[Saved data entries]
════

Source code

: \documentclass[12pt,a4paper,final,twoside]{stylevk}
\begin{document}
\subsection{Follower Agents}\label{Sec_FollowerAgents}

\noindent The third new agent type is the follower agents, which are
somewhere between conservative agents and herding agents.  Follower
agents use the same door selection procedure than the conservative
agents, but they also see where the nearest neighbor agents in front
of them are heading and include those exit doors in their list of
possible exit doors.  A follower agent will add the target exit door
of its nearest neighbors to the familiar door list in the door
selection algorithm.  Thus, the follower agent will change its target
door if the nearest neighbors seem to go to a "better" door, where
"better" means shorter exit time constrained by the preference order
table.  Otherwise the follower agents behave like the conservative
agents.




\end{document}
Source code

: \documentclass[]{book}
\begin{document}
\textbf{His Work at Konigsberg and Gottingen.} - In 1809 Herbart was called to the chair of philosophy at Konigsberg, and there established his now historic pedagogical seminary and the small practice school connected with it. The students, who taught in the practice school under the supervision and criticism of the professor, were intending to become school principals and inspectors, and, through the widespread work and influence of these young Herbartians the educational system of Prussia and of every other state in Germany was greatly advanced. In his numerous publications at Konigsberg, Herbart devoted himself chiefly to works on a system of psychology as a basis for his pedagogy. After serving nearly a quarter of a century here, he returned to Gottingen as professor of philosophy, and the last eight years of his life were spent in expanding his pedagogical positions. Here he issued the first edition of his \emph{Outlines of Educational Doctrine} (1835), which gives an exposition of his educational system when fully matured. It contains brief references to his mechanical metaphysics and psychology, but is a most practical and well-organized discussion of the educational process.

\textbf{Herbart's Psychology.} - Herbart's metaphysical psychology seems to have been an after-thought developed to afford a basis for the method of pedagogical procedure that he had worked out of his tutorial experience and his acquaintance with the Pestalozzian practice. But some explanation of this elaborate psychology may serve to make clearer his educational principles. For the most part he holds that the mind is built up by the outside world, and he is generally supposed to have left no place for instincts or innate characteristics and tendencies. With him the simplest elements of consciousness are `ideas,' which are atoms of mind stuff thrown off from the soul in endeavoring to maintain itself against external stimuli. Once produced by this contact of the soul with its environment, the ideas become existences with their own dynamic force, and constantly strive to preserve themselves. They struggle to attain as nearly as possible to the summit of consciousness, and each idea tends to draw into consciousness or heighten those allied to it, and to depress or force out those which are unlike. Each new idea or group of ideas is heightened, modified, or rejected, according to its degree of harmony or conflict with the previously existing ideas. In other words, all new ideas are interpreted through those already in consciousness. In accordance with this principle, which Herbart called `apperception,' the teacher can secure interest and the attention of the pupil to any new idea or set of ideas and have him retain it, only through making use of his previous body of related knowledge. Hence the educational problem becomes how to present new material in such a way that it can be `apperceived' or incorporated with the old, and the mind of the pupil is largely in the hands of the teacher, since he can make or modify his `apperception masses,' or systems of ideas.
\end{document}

════

- _Task_
Only the lines above starting with the one with "agents, which are" and going through the one with "of them are" are to be copied, word for word and with both ends kept.

- _Answer section_
\noindent The third new agent type is the follower agents, which are
somewhere between conservative agents and herding agents.  Follower
agents use the same door selection procedure than the conservative
agents, but they also see where the nearest neighbor agents in front
of them are heading and include those exit doors in their list of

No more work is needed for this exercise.